Si dans cette typologie, les types 3 et 4 sont identifiés et pris en charges par les dispositifs sociaux, les types 1 et 2 sont hors de ces circuits et cependant subissent également l'insécurité alimentaire. L'objectif est donc bien d'atteindre ces non-bénéficiaires de l'aide alimentaire, ainsi que les ménages qui ne font pas partie des usagers actuels des circuits de proximité. Ils trouvent les prix pratiqués trop élevés, et peinent à aller s'y approvisionner. Les difficultés proviennent :
  • d'un défaut d'offre (produits locaux peu présents dans les circuits de l'aide alimentaire et pas toujours présents dans les commerces de proximité).
  • d'un problème d'accès physique (problème de mobilité ne permettant pas de se rendre sur les lieux de distribution).
  • d'un défaut d'information (méconnaissance de l'offre : où, quand, comment, trouver ces produits ? Quelles conditions éventuelles pour y prétendre ?).
  • d'un problème d'image de ces circuits, avec lesquelles ces personnes ne souhaitent pas être associées : du côté de l'aide alimentaire, un dispositif trop stigmatisant ; du côté des circuits courts, une image « trop bobo ».

Pour améliorer l'accès à l'alimentation, il est proposé, dans l'étude sur l'insécurité alimentaire déjà citée, d'analyser la complémentarité et les articulations possibles entre les aides alimentaires nouvelles et celles plus classiques. Il est suggéré aussi d'imaginer des solutions, en marge de l'aide alimentaire, pour les ménages ne pouvant y prétendre et pourtant en insécurité alimentaire.
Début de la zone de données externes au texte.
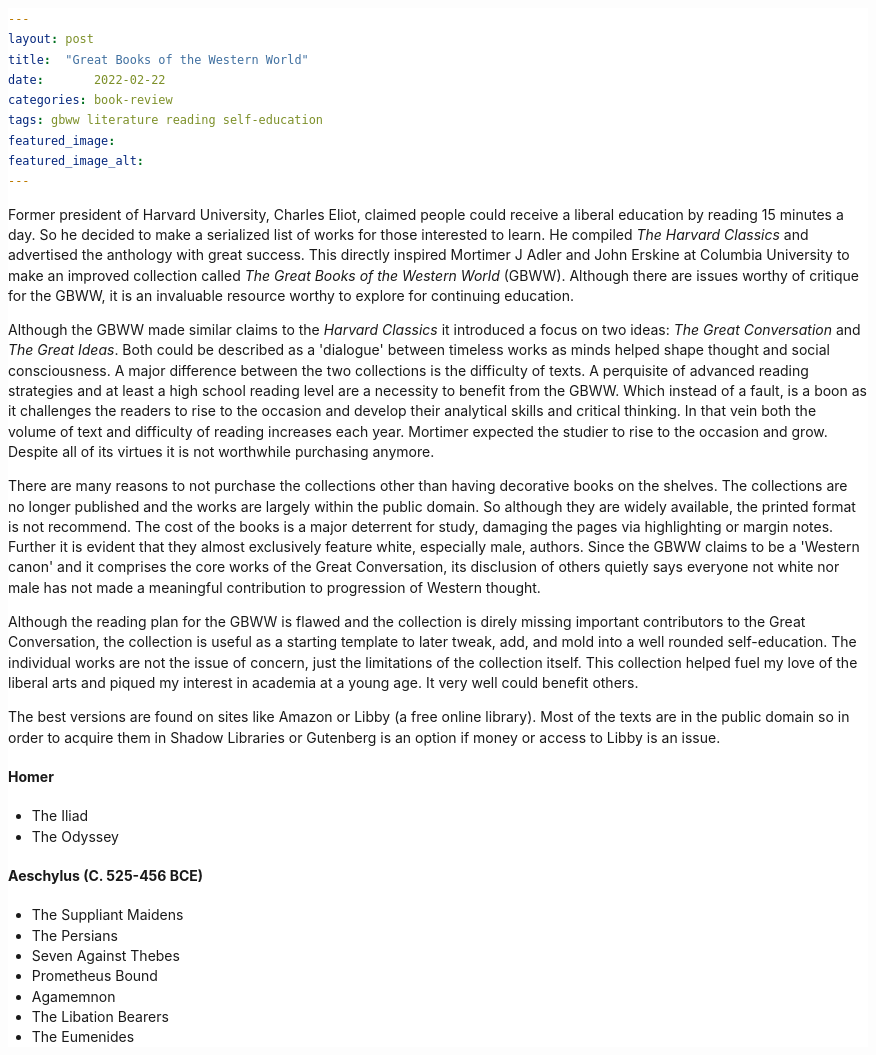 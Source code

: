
 ```yaml
---
layout:	post
title:	"Great Books of the Western World"
date:		2022-02-22 
categories: book-review
tags: gbww literature reading self-education
featured_image:  
featured_image_alt:
---
```


Former president of Harvard University, Charles Eliot, claimed people could receive a liberal education by reading 15 minutes a day. So he decided to make a serialized list of works for those interested to learn. He compiled *The Harvard Classics* and advertised the anthology with great success. This directly inspired  Mortimer J Adler and John Erskine at Columbia University to make an improved collection called *The Great Books of the Western World* (GBWW). Although there are issues worthy of critique for the GBWW, it is an invaluable resource worthy to explore for continuing education.

Although the GBWW made similar claims to the *Harvard Classics* it introduced a focus on two ideas: *The Great Conversation* and *The Great Ideas*. Both could be described as a 'dialogue' between timeless works as minds helped shape thought and social consciousness. A major difference between the two collections is the difficulty of texts. A perquisite of advanced reading strategies and at least a high school reading level are a necessity to benefit from the GBWW. Which instead of a fault, is a boon as it challenges the readers to rise to the occasion and develop their analytical skills and critical thinking. In that vein both the volume of text and difficulty of reading increases  each year. Mortimer expected the studier to rise to the occasion and grow. Despite all of its virtues it is not worthwhile purchasing anymore.

There are many reasons to not purchase the collections other than having decorative books on the shelves. The collections are no longer published and the works are largely within the public domain. So although they are widely available, the printed format is not recommend. The cost of the books is a major deterrent for study, damaging the pages via highlighting or margin notes. Further it is evident that they almost exclusively feature white, especially male, authors. Since the GBWW claims to be a 'Western canon' and it comprises the core works of the Great Conversation, its disclusion of others quietly says everyone not white nor male has not made a meaningful contribution to progression of Western thought. 

Although the reading plan for the GBWW is flawed and the collection is direly missing important contributors to the Great Conversation, the collection is useful as a starting template to later tweak, add, and mold into a well rounded self-education. The individual works are not the issue of concern, just the limitations of the collection itself. This collection helped fuel my love of the liberal arts and piqued my interest in academia at a young age. It very well could benefit others.

 

The best versions are found on sites like Amazon or Libby (a free online library). Most of the texts are in the public domain so in order to acquire them in Shadow Libraries or Gutenberg is an option if money or access to Libby is an issue. 

#### Homer
- The Iliad
- The Odyssey

#### Aeschylus (C. 525-456 BCE)
- The Suppliant Maidens
- The Persians
- Seven Against Thebes
- Prometheus Bound
- Agamemnon
- The Libation Bearers
- The Eumenides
A travers son projet, LECABAS tente de répondre à ces deux besoins: permettre à tous d'accéder à une alimentation de qualité en soutenant l'agriculture locale.

 
1 Benjamin Badia et al., Inégalités sociales et alimentation : Quels sont les besoins et les attentes en termes d’alimentation des personnes en situation d’insécurité alimentaire et comment les dispositifs d’aide alimentaire peuvent y répondre au mieux ?, Paris, Ministère de l’agriculture & FranceAgriMer, 2014.